Nicolas Stavy participe par ailleurs à un projet en compagnie
de Didier Sandre :"Cette rencontre s'est faite de façon
totalement indépendante du Pianiste bien que traitant du même
sujet. J'ai eu l'opportunité, voici quelques temps, de jouer en
création parisienne avec un baryton un cycle de Norbert Glanzberg
intitulé Holocaust Lieder. Ce compositeur, dont le nom est hélas
peu connu, a toutefois été le créateur d'un grand
nombre de chansons de Piaf, Montand, Rossi
Il a reçu une
formation classique (auprès de Schoenberg notamment). A la fin
de sa vie, il est revenu à l'écriture classique en composant
ce cycle sur des poèmes en allemand écrits en partie par
des déportés, certains le jour de leur exécution
C'est une musique très grave, intense et bouleversante. Je l'ai
redonné ensuite avec une chanteuse et Didier Sandre, qui disait
la traduction en français des textes, entre chaque Lied. Nous l'avons
hélas donné qu'une fois ensemble, mais j'espère que
l'occasion se représentera !"
Parmi les nombreux projets de Nicolas Stavy, celui-ci réfléchit
aussi actuellement à une proposition qui lui a été
faite d'ouvrir une classe de 3e cycle dans un conservatoire de proche
de la banlieue parisienne :"L'enseignement m'intéresse
dans l'absolu. La démarche de tenter d'exprimer une idée
musicale ou d'essayer d'analyser un geste en vue de régler un passage
technique peut être très enrichissante pour soi-même
!".
Son répertoire
Nicolas
Stavy vient d'enregistrer des oeuvres de Joseph Haydn : Les célèbres
"Variations en fa mineur" et les moins connues "Sept dernières
paroles du Christ sur la Croix"..."J'ai découvert
cette transcription un peu par hasard lors d'une tournée en Amérique
Centrale. J'étais au départ assez sceptique quant à
la pertinence de cette uvre gigantesque au piano. Bien sûr,
la musique est sublime. Mais je me suis longtemps demandé s'il
était possible de réaliser au piano ces phrases si longues,
cette succession de mouvements lents sans lasser l'auditoire. Je me suis
mis au travail afin d'essayer et l'ai programmé plusieurs fois.
Le silence du public pendant chaque concert a été déterminant."

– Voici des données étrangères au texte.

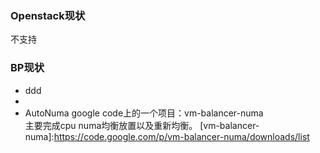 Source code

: ### Openstack现状  
不支持

### BP现状  
+ ddd
+
+ AutoNuma
google code上的一个项目：vm-balancer-numa  
主要完成cpu numa均衡放置以及重新均衡。
[vm-balancer-numa]:https://code.google.com/p/vm-balancer-numa/downloads/list
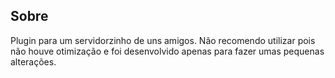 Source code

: ## Sobre

Plugin para um servidorzinho de uns amigos. Não recomendo utilizar pois não houve otimização e foi desenvolvido apenas para fazer umas pequenas alterações.
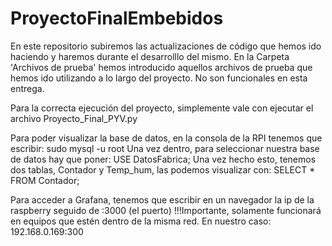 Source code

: # ProyectoFinalEmbebidos
En este repositorio subiremos las actualizaciones de código que hemos ido haciendo y haremos durante el desarrolllo del mismo.
En la Carpeta 'Archivos de prueba' hemos introducido aquellos archivos de prueba que hemos ido utilizando a lo largo del proyecto. No son funcionales en esta entrega. 

Para la correcta ejecución del proyecto,  simplemente vale con ejecutar el archivo Proyecto_Final_PYV.py

Para poder visualizar la base de datos, en la consola de la RPI tenemos que escribir: sudo mysql -u root
Una vez dentro, para seleccionar nuestra base de datos hay que poner: USE DatosFabrica;
Una vez hecho esto, tenemos dos tablas, Contador y Temp_hum, las podemos visualizar con: SELECT * FROM Contador;

Para acceder a Grafana, tenemos que escribir en un navegador la ip de la raspberry seguido de :3000 (el puerto)
!!!Importante, solamente funcionará en equipos que estén dentro de la misma red. 
En nuestro caso: 192.168.0.169:300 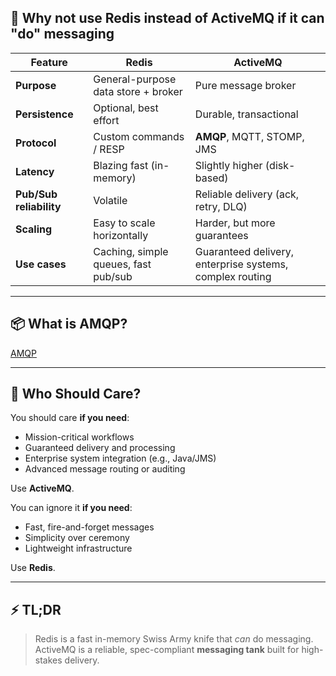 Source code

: ## 🚦 Why not use Redis instead of ActiveMQ if it can "do" messaging
| Feature | **Redis** | **ActiveMQ** |
|--------|------------|-------------|
| **Purpose** | General-purpose data store + broker | Pure message broker |
| **Persistence** | Optional, best effort | Durable, transactional |
| **Protocol** | Custom commands / RESP | **AMQP**, MQTT, STOMP, JMS |
| **Latency** | Blazing fast (in-memory) | Slightly higher (disk-based) |
| **Pub/Sub reliability** | Volatile | Reliable delivery (ack, retry, DLQ) |
| **Scaling** | Easy to scale horizontally | Harder, but more guarantees |
| **Use cases** | Caching, simple queues, fast pub/sub | Guaranteed delivery, enterprise systems, complex routing |

---

## 📦 What is AMQP?
[AMQP](./AMQP.md)

---

## 🧠 Who Should Care?

You should care **if you need**:
- Mission-critical workflows
- Guaranteed delivery and processing
- Enterprise system integration (e.g., Java/JMS)
- Advanced message routing or auditing

Use **ActiveMQ**.

You can ignore it **if you need**:
- Fast, fire-and-forget messages
- Simplicity over ceremony
- Lightweight infrastructure

Use **Redis**.

---

## ⚡ TL;DR

> Redis is a fast in-memory Swiss Army knife that *can* do messaging.  
> ActiveMQ is a reliable, spec-compliant **messaging tank** built for high-stakes delivery.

Nicolas Stavy, qui a un répertoire très large, de Bach
à Ligeti, ne manque pas d'idées d'autres disques à
réaliser, mais il n'est pas toujours facile de les concrétiser
tous et il lui faut faire des choix parfois difficiles: " J'aimerais
beaucoup enregistrer Schubert. Chopin aussi, dont j'ai fait un disque
live qui n'est hélas jamais sorti à cause de soucis administratifs."Réaliser
un disque est une chose difficile. La musique est un art de l'instant.
Il est redoutable de la photographier, de la figer, qui plus est face
à des micros, sans public. Le projet doit être profondément
mûri. Bien sûr, si on cherche à fixer un absolu, on
ne fait jamais rien, car on peut toujours améliorer, ou plus exactement
évoluer. Mais il faut trouver un moment où on se dit : "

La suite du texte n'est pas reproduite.